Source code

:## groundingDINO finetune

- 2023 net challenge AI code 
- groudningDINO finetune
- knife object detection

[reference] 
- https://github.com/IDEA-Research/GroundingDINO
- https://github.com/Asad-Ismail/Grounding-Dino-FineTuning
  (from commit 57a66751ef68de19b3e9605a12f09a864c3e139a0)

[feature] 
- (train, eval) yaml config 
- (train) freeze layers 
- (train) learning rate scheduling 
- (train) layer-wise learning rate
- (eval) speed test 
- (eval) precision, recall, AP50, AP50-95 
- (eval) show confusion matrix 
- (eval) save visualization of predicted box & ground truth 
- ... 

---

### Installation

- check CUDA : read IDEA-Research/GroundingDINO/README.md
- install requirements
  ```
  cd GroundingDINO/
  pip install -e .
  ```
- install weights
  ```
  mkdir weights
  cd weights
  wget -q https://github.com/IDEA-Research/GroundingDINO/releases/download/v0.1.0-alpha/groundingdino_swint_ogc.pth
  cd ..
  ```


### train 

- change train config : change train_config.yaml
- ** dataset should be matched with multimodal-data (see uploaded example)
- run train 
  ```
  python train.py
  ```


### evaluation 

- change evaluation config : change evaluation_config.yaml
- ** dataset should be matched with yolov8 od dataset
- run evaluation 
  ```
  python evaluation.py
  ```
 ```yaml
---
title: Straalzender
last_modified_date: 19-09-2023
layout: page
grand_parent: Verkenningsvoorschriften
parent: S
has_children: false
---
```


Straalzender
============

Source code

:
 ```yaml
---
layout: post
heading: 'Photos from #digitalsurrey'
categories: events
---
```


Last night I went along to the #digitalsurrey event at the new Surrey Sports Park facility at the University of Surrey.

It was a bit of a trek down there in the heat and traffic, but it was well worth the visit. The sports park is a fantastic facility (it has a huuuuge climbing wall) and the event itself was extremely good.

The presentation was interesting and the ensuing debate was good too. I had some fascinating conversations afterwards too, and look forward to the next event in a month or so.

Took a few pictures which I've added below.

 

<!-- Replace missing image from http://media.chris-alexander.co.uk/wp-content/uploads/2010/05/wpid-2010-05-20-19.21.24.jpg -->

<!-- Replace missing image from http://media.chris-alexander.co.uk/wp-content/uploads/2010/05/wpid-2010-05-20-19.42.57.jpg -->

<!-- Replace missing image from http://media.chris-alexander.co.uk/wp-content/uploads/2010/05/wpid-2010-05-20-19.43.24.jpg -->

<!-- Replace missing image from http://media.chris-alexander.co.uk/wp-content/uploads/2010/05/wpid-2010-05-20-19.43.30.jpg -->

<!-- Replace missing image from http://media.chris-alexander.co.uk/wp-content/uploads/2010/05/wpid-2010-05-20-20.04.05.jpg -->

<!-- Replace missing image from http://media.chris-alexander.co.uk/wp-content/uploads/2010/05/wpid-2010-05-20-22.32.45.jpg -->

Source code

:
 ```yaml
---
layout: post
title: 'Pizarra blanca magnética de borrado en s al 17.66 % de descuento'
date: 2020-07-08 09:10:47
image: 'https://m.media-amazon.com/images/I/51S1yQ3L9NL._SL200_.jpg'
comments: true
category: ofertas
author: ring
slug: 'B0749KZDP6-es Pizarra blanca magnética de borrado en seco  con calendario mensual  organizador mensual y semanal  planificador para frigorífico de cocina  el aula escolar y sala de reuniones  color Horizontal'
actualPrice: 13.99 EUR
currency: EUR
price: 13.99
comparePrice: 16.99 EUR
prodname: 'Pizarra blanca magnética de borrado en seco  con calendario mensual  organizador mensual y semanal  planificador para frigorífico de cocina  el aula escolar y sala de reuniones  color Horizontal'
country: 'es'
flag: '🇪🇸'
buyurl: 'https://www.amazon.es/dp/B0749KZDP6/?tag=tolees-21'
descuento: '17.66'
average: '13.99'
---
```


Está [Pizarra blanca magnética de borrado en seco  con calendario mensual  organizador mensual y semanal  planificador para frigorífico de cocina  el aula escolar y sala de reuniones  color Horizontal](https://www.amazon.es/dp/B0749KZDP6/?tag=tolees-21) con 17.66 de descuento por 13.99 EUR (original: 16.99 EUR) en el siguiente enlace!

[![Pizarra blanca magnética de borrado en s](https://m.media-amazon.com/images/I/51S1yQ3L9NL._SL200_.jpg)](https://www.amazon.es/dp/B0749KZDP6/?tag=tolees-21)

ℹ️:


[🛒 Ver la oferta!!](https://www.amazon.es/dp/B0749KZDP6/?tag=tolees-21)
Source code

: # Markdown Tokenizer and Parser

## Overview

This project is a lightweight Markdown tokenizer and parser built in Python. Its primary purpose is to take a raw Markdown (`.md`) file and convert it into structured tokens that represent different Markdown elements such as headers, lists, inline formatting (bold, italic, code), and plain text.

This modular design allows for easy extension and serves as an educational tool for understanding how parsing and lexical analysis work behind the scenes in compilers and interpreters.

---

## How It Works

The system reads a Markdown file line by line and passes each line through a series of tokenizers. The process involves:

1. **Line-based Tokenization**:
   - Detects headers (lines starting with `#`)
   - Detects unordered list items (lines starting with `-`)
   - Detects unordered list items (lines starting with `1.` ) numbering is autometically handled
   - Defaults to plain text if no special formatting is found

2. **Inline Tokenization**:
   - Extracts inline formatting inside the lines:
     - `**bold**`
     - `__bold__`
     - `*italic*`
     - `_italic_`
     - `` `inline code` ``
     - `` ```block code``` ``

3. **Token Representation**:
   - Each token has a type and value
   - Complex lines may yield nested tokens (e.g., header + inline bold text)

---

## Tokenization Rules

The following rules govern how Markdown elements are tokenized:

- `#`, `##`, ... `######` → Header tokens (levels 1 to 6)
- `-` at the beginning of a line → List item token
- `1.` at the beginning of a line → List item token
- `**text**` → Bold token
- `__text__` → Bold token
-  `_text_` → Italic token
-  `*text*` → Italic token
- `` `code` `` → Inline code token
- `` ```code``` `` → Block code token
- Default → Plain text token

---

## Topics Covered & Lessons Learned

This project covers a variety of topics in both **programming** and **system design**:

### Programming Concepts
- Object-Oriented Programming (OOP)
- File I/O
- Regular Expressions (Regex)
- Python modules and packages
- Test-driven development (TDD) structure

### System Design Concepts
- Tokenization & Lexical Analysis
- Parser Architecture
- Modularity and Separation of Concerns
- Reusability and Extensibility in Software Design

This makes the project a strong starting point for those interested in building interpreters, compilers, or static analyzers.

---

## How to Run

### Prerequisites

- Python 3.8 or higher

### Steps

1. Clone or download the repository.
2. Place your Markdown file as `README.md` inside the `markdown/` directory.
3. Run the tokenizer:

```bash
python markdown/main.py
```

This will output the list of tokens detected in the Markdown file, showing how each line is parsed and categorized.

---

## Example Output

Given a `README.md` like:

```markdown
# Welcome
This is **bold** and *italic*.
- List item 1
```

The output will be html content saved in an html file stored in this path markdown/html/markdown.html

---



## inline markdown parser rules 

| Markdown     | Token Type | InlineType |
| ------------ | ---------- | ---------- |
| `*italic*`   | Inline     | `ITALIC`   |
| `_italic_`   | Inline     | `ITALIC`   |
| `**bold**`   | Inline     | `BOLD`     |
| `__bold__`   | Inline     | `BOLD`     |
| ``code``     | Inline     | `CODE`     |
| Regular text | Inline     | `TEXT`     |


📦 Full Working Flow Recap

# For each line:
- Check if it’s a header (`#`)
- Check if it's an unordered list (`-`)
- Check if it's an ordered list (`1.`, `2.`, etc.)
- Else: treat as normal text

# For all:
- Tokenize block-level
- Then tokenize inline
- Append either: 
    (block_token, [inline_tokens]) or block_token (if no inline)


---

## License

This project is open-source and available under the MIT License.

*-*-*

WHAT IS NEEDED
Beginning with the line that contains "Regular text |", write out every line through the end of the entries above, exactly.

ANSWER FOR THIS EXERCISE
| Regular text | Inline     | `TEXT`     |


📦 Full Working Flow Recap

# For each line:
- Check if it’s a header (`#`)
- Check if it's an unordered list (`-`)
- Check if it's an ordered list (`1.`, `2.`, etc.)
- Else: treat as normal text

# For all:
- Tokenize block-level
- Then tokenize inline
- Append either: 
    (block_token, [inline_tokens]) or block_token (if no inline)


---

## License

This project is open-source and available under the MIT License.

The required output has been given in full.